### Aim of the exercise
Among the records, which lines hold the word "token"? Pick them out.

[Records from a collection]
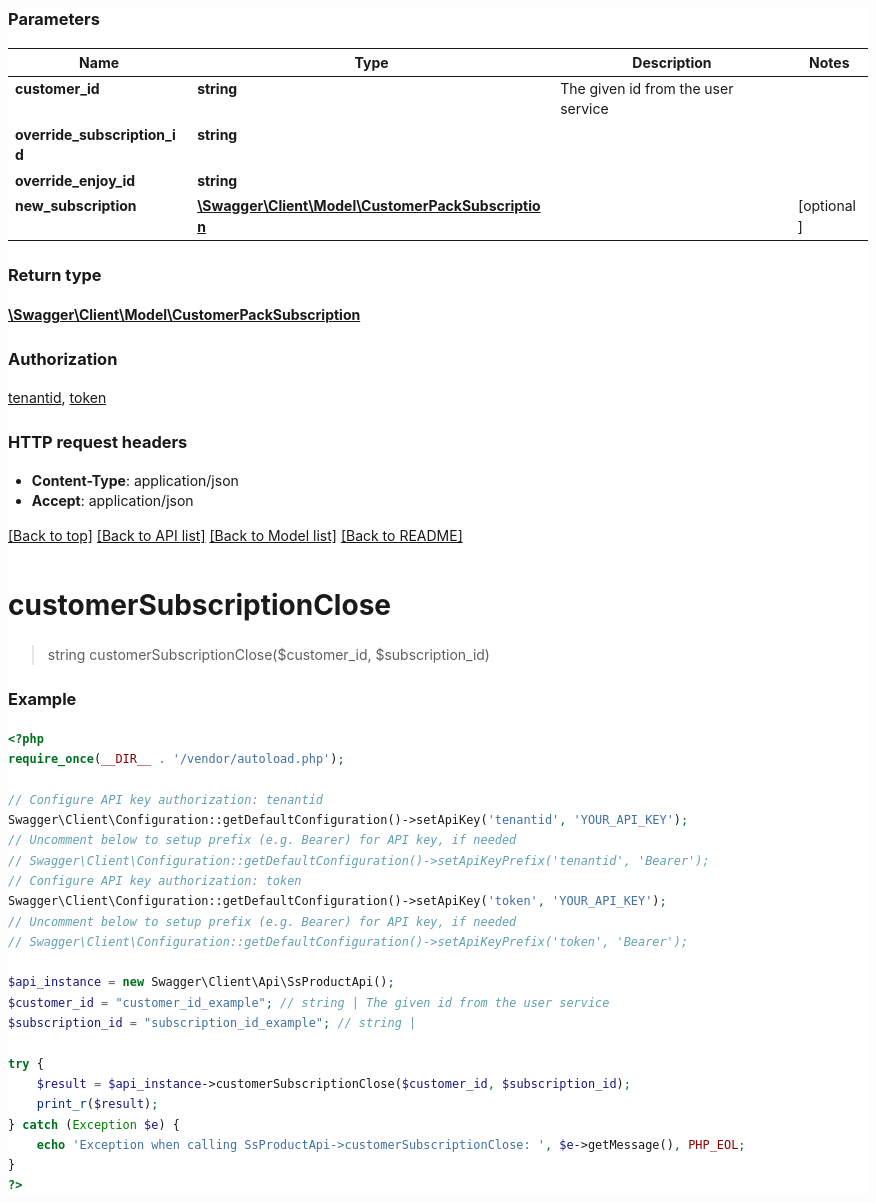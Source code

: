 ### Parameters

Name | Type | Description  | Notes
------------- | ------------- | ------------- | -------------
 **customer_id** | **string**| The given id from the user service |
 **override_subscription_id** | **string**|  |
 **override_enjoy_id** | **string**|  |
 **new_subscription** | [**\Swagger\Client\Model\CustomerPackSubscription**](../Model/\Swagger\Client\Model\CustomerPackSubscription.md)|  | [optional]

### Return type

[**\Swagger\Client\Model\CustomerPackSubscription**](../Model/CustomerPackSubscription.md)

### Authorization

[tenantid](../../README.md#tenantid), [token](../../README.md#token)

### HTTP request headers

 - **Content-Type**: application/json
 - **Accept**: application/json

[[Back to top]](#) [[Back to API list]](../../README.md#documentation-for-api-endpoints) [[Back to Model list]](../../README.md#documentation-for-models) [[Back to README]](../../README.md)

# **customerSubscriptionClose**
> string customerSubscriptionClose($customer_id, $subscription_id)





### Example
```php
<?php
require_once(__DIR__ . '/vendor/autoload.php');

// Configure API key authorization: tenantid
Swagger\Client\Configuration::getDefaultConfiguration()->setApiKey('tenantid', 'YOUR_API_KEY');
// Uncomment below to setup prefix (e.g. Bearer) for API key, if needed
// Swagger\Client\Configuration::getDefaultConfiguration()->setApiKeyPrefix('tenantid', 'Bearer');
// Configure API key authorization: token
Swagger\Client\Configuration::getDefaultConfiguration()->setApiKey('token', 'YOUR_API_KEY');
// Uncomment below to setup prefix (e.g. Bearer) for API key, if needed
// Swagger\Client\Configuration::getDefaultConfiguration()->setApiKeyPrefix('token', 'Bearer');

$api_instance = new Swagger\Client\Api\SsProductApi();
$customer_id = "customer_id_example"; // string | The given id from the user service
$subscription_id = "subscription_id_example"; // string | 

try {
    $result = $api_instance->customerSubscriptionClose($customer_id, $subscription_id);
    print_r($result);
} catch (Exception $e) {
    echo 'Exception when calling SsProductApi->customerSubscriptionClose: ', $e->getMessage(), PHP_EOL;
}
?>
```
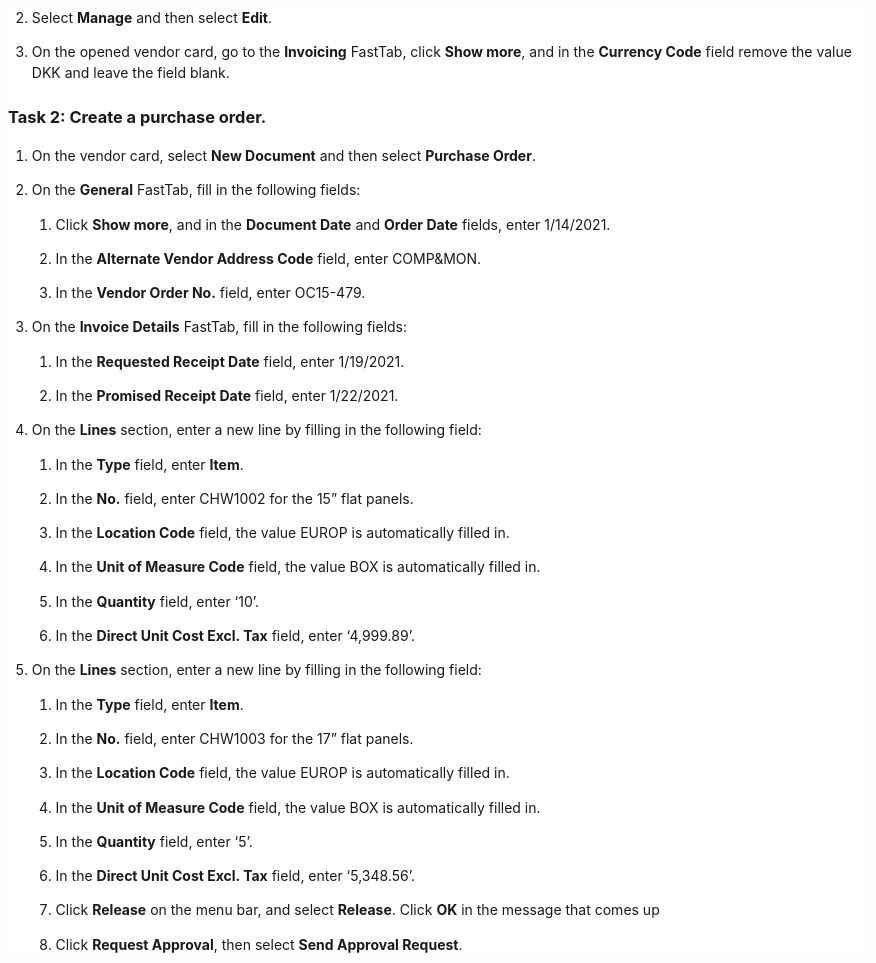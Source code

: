 2.  Select **Manage** and then select **Edit**.

3.  On the opened vendor card, go to the **Invoicing** FastTab, click **Show more**, and in the
        **Currency Code** field remove the value DKK and leave the field blank.

### Task 2: Create a purchase order.

1.  On the vendor card, select **New Document** and then select **Purchase
        Order**.

2.  On the **General** FastTab, fill in the following fields:

    1.  Click **Show more**, and in the **Document Date** and **Order Date** fields, enter 1/14/2021.

    2.  In the **Alternate Vendor Address Code** field, enter COMP&MON.

    3.  In the **Vendor Order No.** field, enter OC15-479.

3.  On the **Invoice Details** FastTab, fill in the following fields:

    1.  In the **Requested Receipt Date** field, enter 1/19/2021.

    2.  In the **Promised Receipt Date** field, enter 1/22/2021.

4.  On the **Lines** section, enter a new line by filling in the following
        field:

    1.  In the **Type** field, enter **Item**.

    2.  In the **No.** field, enter CHW1002 for the 15” flat panels.

    3.  In the **Location Code** field, the value EUROP is automatically
            filled in.

    4.  In the **Unit of Measure Code** field, the value BOX is
            automatically filled in.

    5.  In the **Quantity** field, enter ‘10’.

    6.  In the **Direct Unit Cost Excl. Tax** field, enter ‘4,999.89’.

5.  On the **Lines** section, enter a new line by filling in the following
        field:

    1.  In the **Type** field, enter **Item**.

    2.  In the **No.** field, enter CHW1003 for the 17” flat panels.

    3.  In the **Location Code** field, the value EUROP is automatically
            filled in.

    4.  In the **Unit of Measure Code** field, the value BOX is
            automatically filled in.

    5.  In the **Quantity** field, enter ‘5’.

    6.  In the **Direct Unit Cost Excl. Tax** field, enter ‘5,348.56’.
    
    6.  Click **Release** on the menu bar, and select **Release**. Click **OK** in the message that comes up
    
    7.  Click **Request Approval**, then select **Send Approval Request**.
    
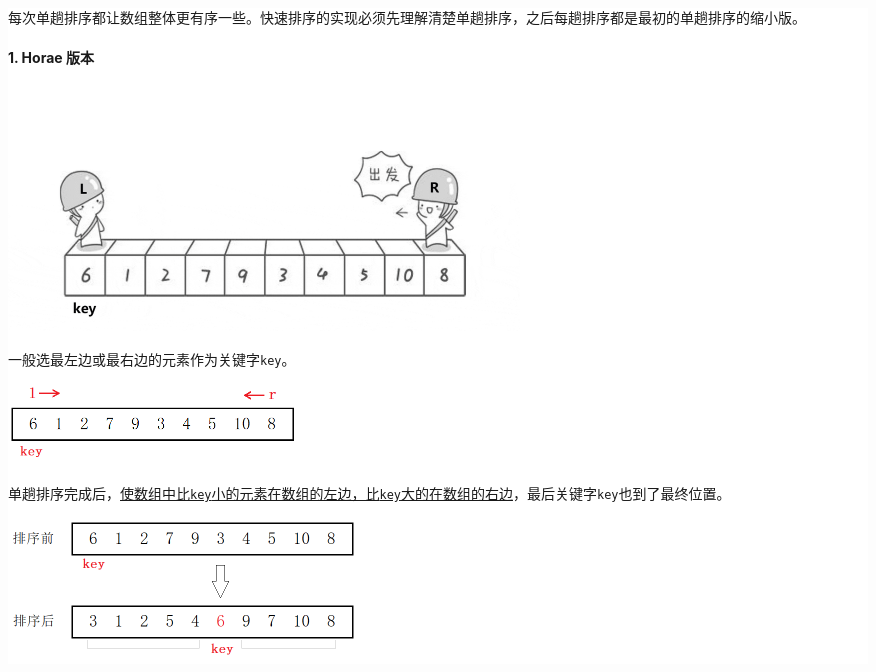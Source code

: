 每次单趟排序都让数组整体更有序一些。快速排序的实现必须先理解清楚单趟排序，之后每趟排序都是最初的单趟排序的缩小版。

#### 1. Horae 版本

<img src="./八大排序.assets/hoare.gif" alt="hoare" style="zoom: 50%;" />

一般选最左边或最右边的元素作为关键字`key`。

<img src="./八大排序.assets/快速排序hoare关键字图示.png" style="zoom: 50%;" />

单趟排序完成后，<u>使数组中比`key`小的元素在数组的左边，比`key`大的在数组的右边</u>，最后关键字`key`也到了最终位置。

<img src="./八大排序.assets/快排hoare单趟排序结果示例图示.png" style="zoom: 50%;" />
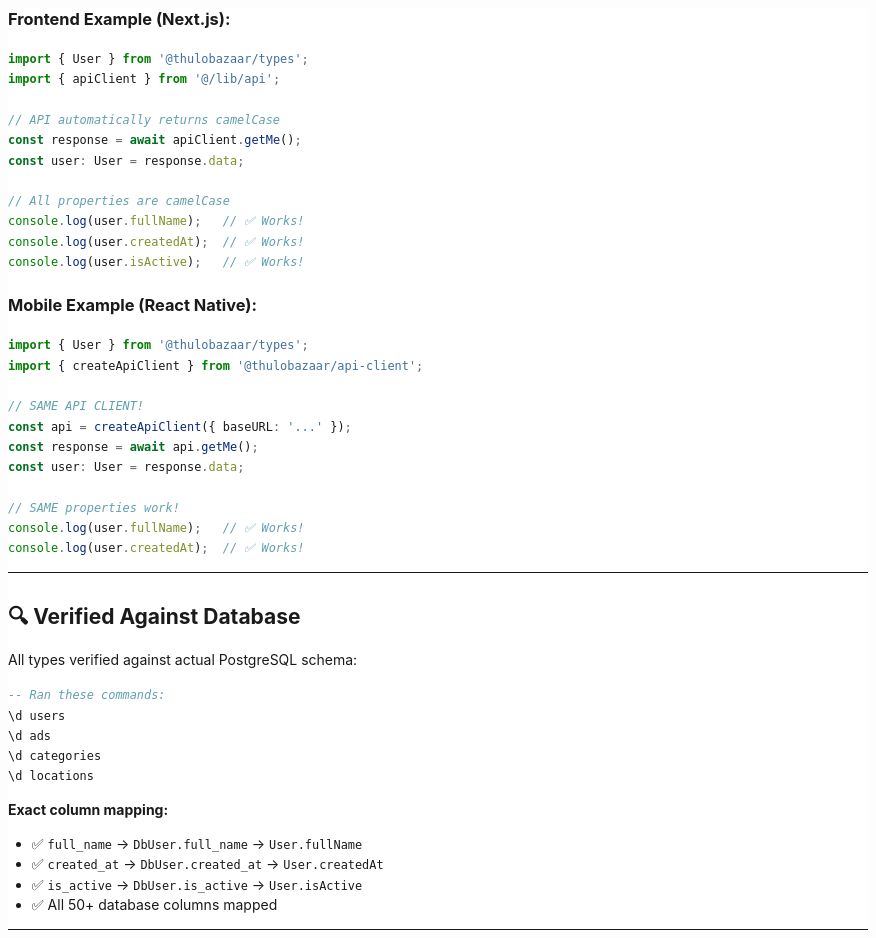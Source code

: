 
### Frontend Example (Next.js):

```typescript
import { User } from '@thulobazaar/types';
import { apiClient } from '@/lib/api';

// API automatically returns camelCase
const response = await apiClient.getMe();
const user: User = response.data;

// All properties are camelCase
console.log(user.fullName);   // ✅ Works!
console.log(user.createdAt);  // ✅ Works!
console.log(user.isActive);   // ✅ Works!
```

### Mobile Example (React Native):

```typescript
import { User } from '@thulobazaar/types';
import { createApiClient } from '@thulobazaar/api-client';

// SAME API CLIENT!
const api = createApiClient({ baseURL: '...' });
const response = await api.getMe();
const user: User = response.data;

// SAME properties work!
console.log(user.fullName);   // ✅ Works!
console.log(user.createdAt);  // ✅ Works!
```

---

## 🔍 Verified Against Database

All types verified against actual PostgreSQL schema:

```sql
-- Ran these commands:
\d users
\d ads
\d categories
\d locations
```

**Exact column mapping:**
- ✅ `full_name` → `DbUser.full_name` → `User.fullName`
- ✅ `created_at` → `DbUser.created_at` → `User.createdAt`
- ✅ `is_active` → `DbUser.is_active` → `User.isActive`
- ✅ All 50+ database columns mapped

---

### Written answer
[tenantid](../../README.md#tenantid), [token](../../README.md#token)
// Configure API key authorization: token
Swagger\Client\Configuration::getDefaultConfiguration()->setApiKey('token', 'YOUR_API_KEY');
// Swagger\Client\Configuration::getDefaultConfiguration()->setApiKeyPrefix('token', 'Bearer');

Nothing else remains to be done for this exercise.